§ **WORK REQUEST**: Tell how many lines in the data contain the string "Google", using a single number as the whole reply.

-- WORKING DATA follows --

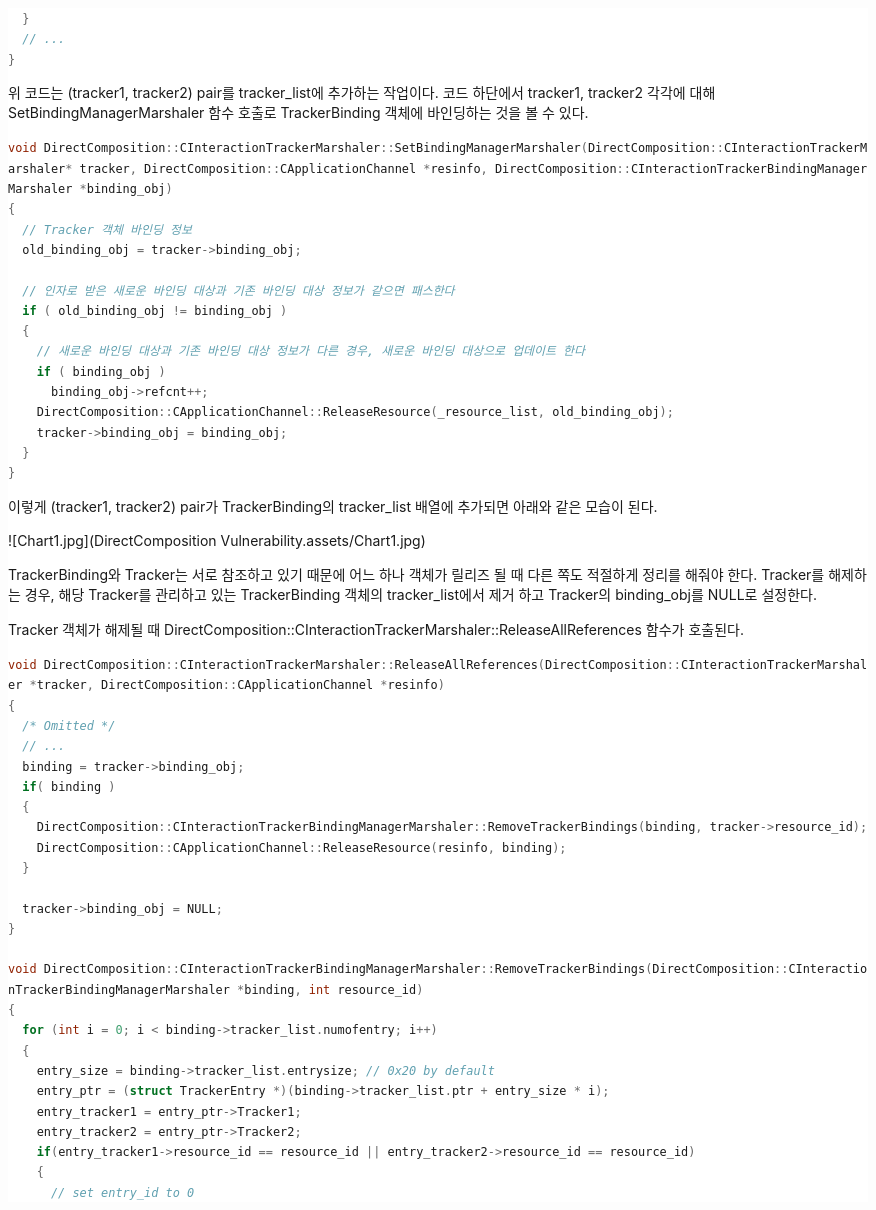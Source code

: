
 ```c++
  } 
  // ... 
}
```

위 코드는 (tracker1, tracker2) pair를 tracker_list에 추가하는 작업이다. 코드 하단에서 tracker1, tracker2 각각에 대해 SetBindingManagerMarshaler 함수 호출로 TrackerBinding 객체에 바인딩하는 것을 볼 수 있다.

```c++
void DirectComposition::CInteractionTrackerMarshaler::SetBindingManagerMarshaler(DirectComposition::CInteractionTrackerMarshaler* tracker, DirectComposition::CApplicationChannel *resinfo, DirectComposition::CInteractionTrackerBindingManagerMarshaler *binding_obj) 
{ 
  // Tracker 객체 바인딩 정보
  old_binding_obj = tracker->binding_obj; 
    
  // 인자로 받은 새로운 바인딩 대상과 기존 바인딩 대상 정보가 같으면 패스한다
  if ( old_binding_obj != binding_obj ) 
  { 
    // 새로운 바인딩 대상과 기존 바인딩 대상 정보가 다른 경우, 새로운 바인딩 대상으로 업데이트 한다 
    if ( binding_obj ) 
      binding_obj->refcnt++; 
    DirectComposition::CApplicationChannel::ReleaseResource(_resource_list, old_binding_obj); 
    tracker->binding_obj = binding_obj; 
  } 
}
```

이렇게 (tracker1, tracker2) pair가 TrackerBinding의 tracker_list 배열에 추가되면 아래와 같은 모습이 된다.

![Chart1.jpg](DirectComposition Vulnerability.assets/Chart1.jpg)

TrackerBinding와 Tracker는 서로 참조하고 있기 때문에 어느 하나 객체가 릴리즈 될 때 다른 쪽도 적절하게 정리를 해줘야 한다. Tracker를 해제하는 경우, 해당 Tracker를 관리하고 있는 TrackerBinding 객체의 tracker_list에서 제거 하고 Tracker의 binding_obj를 NULL로 설정한다.

Tracker 객체가 해제될 때 DirectComposition::CInteractionTrackerMarshaler::ReleaseAllReferences 함수가 호출된다. 

```c++
void DirectComposition::CInteractionTrackerMarshaler::ReleaseAllReferences(DirectComposition::CInteractionTrackerMarshaler *tracker, DirectComposition::CApplicationChannel *resinfo) 
{ 
  /* Omitted */ 
  // ... 
  binding = tracker->binding_obj; 
  if( binding ) 
  { 
    DirectComposition::CInteractionTrackerBindingManagerMarshaler::RemoveTrackerBindings(binding, tracker->resource_id); 
    DirectComposition::CApplicationChannel::ReleaseResource(resinfo, binding); 
  } 
   
  tracker->binding_obj = NULL; 
} 
 
void DirectComposition::CInteractionTrackerBindingManagerMarshaler::RemoveTrackerBindings(DirectComposition::CInteractionTrackerBindingManagerMarshaler *binding, int resource_id) 
{ 
  for (int i = 0; i < binding->tracker_list.numofentry; i++) 
  { 
    entry_size = binding->tracker_list.entrysize; // 0x20 by default 
    entry_ptr = (struct TrackerEntry *)(binding->tracker_list.ptr + entry_size * i); 
    entry_tracker1 = entry_ptr->Tracker1; 
    entry_tracker2 = entry_ptr->Tracker2; 
    if(entry_tracker1->resource_id == resource_id || entry_tracker2->resource_id == resource_id) 
    { 
      // set entry_id to 0 
```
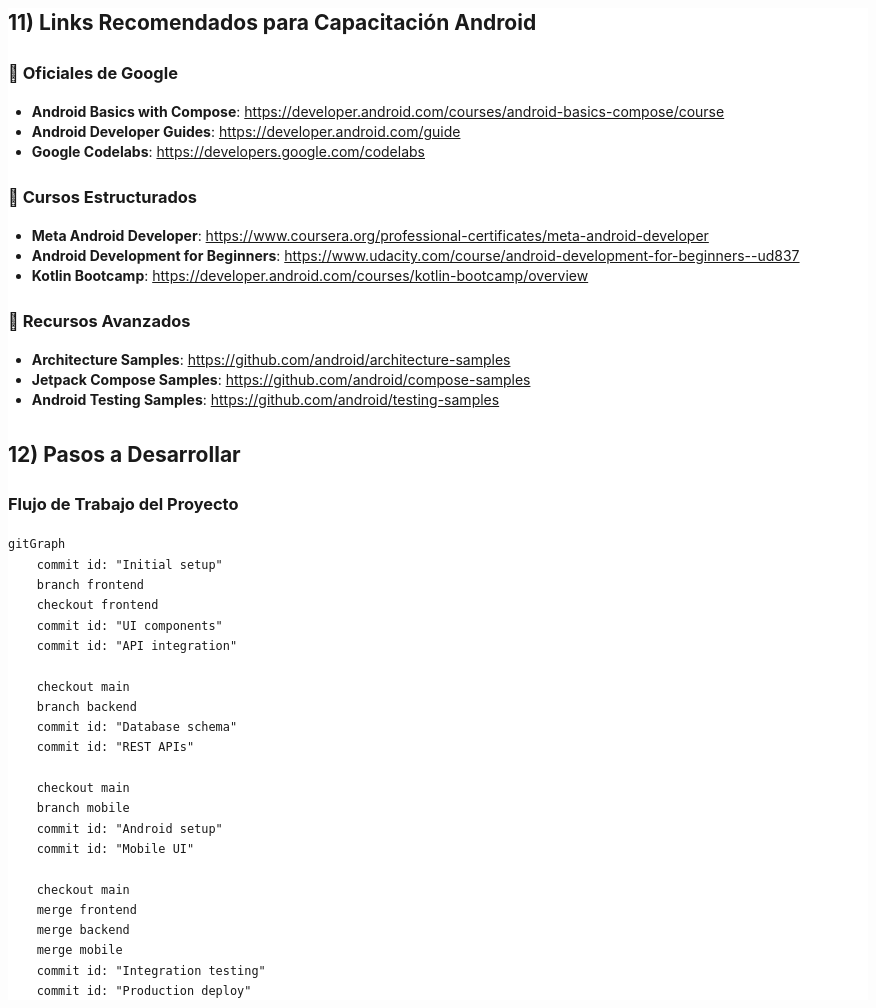 ## 11) Links Recomendados para Capacitación Android

### 🔹 **Oficiales de Google**
- **Android Basics with Compose**: https://developer.android.com/courses/android-basics-compose/course
- **Android Developer Guides**: https://developer.android.com/guide
- **Google Codelabs**: https://developers.google.com/codelabs

### 🔹 **Cursos Estructurados**
- **Meta Android Developer**: https://www.coursera.org/professional-certificates/meta-android-developer
- **Android Development for Beginners**: https://www.udacity.com/course/android-development-for-beginners--ud837
- **Kotlin Bootcamp**: https://developer.android.com/courses/kotlin-bootcamp/overview

### 🔹 **Recursos Avanzados**
- **Architecture Samples**: https://github.com/android/architecture-samples
- **Jetpack Compose Samples**: https://github.com/android/compose-samples
- **Android Testing Samples**: https://github.com/android/testing-samples

## 12) Pasos a Desarrollar

### Flujo de Trabajo del Proyecto

```mermaid
gitGraph
    commit id: "Initial setup"
    branch frontend
    checkout frontend
    commit id: "UI components"
    commit id: "API integration"
    
    checkout main
    branch backend
    commit id: "Database schema"
    commit id: "REST APIs"
    
    checkout main
    branch mobile
    commit id: "Android setup"
    commit id: "Mobile UI"
    
    checkout main
    merge frontend
    merge backend
    merge mobile
    commit id: "Integration testing"
    commit id: "Production deploy"
```
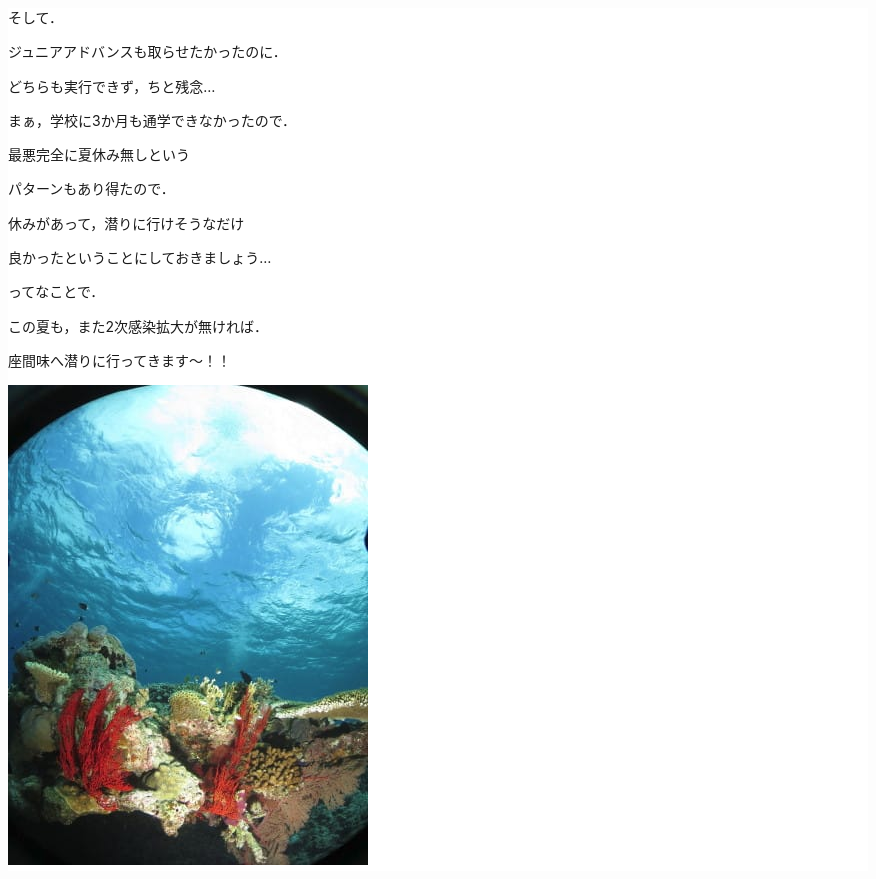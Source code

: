 そして．


ジュニアアドバンスも取らせたかったのに．


どちらも実行できず，ちと残念…





まぁ，学校に3か月も通学できなかったので．


最悪完全に夏休み無しという


パターンもあり得たので．


休みがあって，潜りに行けそうなだけ


良かったということにしておきましょう…





ってなことで．


この夏も，また2次感染拡大が無ければ．


座間味へ潜りに行ってきます～！！







![c869f6e8416aefd0584a07932ac8822c.jpg](images/c869f6e8416aefd0584a07932ac8822c.jpg)
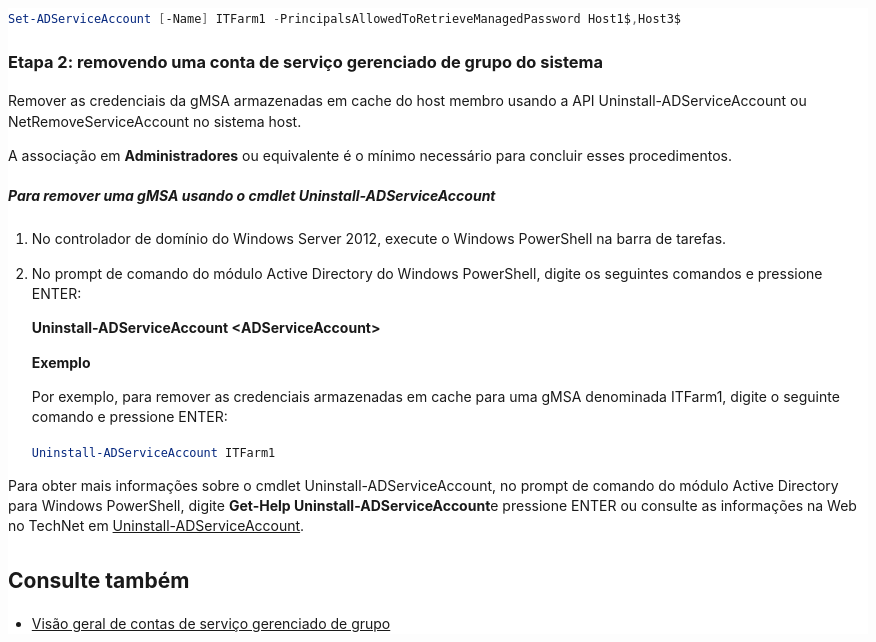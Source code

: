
 ```PowerShell
Set-ADServiceAccount [-Name] ITFarm1 -PrincipalsAllowedToRetrieveManagedPassword Host1$,Host3$
```

### <a name="step-2-removing-a-group-managed-service-account-from-the-system"></a><a name="BKMK_RemoveGMSA"></a>Etapa 2: removendo uma conta de serviço gerenciado de grupo do sistema
Remover as credenciais da gMSA armazenadas em cache do host membro usando a API Uninstall-ADServiceAccount ou NetRemoveServiceAccount no sistema host.

A associação em **Administradores** ou equivalente é o mínimo necessário para concluir esses procedimentos.

##### <a name="to-remove-a-gmsa-using-the-uninstall-adserviceaccount-cmdlet"></a>Para remover uma gMSA usando o cmdlet Uninstall-ADServiceAccount

1.  No controlador de domínio do Windows Server 2012, execute o Windows PowerShell na barra de tarefas.

2.  No prompt de comando do módulo Active Directory do Windows PowerShell, digite os seguintes comandos e pressione ENTER:

    **Uninstall-ADServiceAccount &lt;ADServiceAccount&gt;**

    **Exemplo**

    Por exemplo, para remover as credenciais armazenadas em cache para uma gMSA denominada ITFarm1, digite o seguinte comando e pressione ENTER:

    ```PowerShell
    Uninstall-ADServiceAccount ITFarm1
    ```

Para obter mais informações sobre o cmdlet Uninstall-ADServiceAccount, no prompt de comando do módulo Active Directory para Windows PowerShell, digite **Get-Help Uninstall-ADServiceAccount**e pressione ENTER ou consulte as informações na Web no TechNet em [Uninstall-ADServiceAccount](https://technet.microsoft.com/library/ee617202.aspx).



## <a name="see-also"></a><a name="BKMK_Links"></a>Consulte também

-   [Visão geral de contas de serviço gerenciado de grupo](group-managed-service-accounts-overview.md)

-- WORKING DATA concluded --

§ **EXERCISE SOLUTION**: 2